▶ [DIRECTIONS FOR THIS TASK]
Could you copy every line of the data that contains "Symfony"?

▶ [EXERCISE INPUT]
:::::

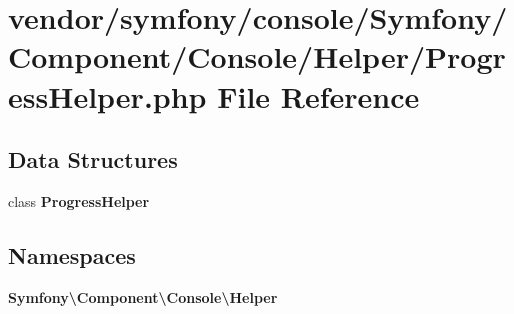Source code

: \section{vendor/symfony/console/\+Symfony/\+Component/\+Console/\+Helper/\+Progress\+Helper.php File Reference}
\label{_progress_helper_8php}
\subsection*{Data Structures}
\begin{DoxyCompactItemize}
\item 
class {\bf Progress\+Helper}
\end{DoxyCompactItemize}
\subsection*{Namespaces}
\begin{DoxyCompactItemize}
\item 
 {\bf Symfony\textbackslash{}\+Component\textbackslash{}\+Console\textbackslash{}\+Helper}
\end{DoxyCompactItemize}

:::::

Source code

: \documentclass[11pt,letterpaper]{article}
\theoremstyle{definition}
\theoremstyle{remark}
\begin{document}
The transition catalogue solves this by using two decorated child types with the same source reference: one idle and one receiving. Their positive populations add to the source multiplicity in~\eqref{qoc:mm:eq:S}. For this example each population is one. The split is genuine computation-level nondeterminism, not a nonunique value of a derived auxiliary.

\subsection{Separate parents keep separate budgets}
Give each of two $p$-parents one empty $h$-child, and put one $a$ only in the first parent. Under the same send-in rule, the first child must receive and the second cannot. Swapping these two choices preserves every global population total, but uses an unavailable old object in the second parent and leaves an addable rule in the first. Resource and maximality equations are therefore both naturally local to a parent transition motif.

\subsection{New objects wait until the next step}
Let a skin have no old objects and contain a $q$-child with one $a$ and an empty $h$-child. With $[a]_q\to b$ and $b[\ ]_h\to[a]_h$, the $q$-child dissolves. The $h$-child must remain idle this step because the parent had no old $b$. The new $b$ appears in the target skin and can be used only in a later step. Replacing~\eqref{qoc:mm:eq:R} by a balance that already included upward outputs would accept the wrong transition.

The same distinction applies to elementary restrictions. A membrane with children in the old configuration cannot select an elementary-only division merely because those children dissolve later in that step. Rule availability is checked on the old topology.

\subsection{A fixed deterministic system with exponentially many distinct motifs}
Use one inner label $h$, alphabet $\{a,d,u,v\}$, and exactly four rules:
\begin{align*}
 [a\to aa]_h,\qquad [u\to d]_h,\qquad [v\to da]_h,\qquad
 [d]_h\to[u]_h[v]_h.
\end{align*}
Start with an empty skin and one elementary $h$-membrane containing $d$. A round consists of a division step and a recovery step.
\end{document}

:::::

▶ [FINISHED TASK]
: \section{vendor/symfony/console/\+Symfony/\+Component/\+Console/\+Helper/\+Progress\+Helper.php File Reference}
 {\bf Symfony\textbackslash{}\+Component\textbackslash{}\+Console\textbackslash{}\+Helper}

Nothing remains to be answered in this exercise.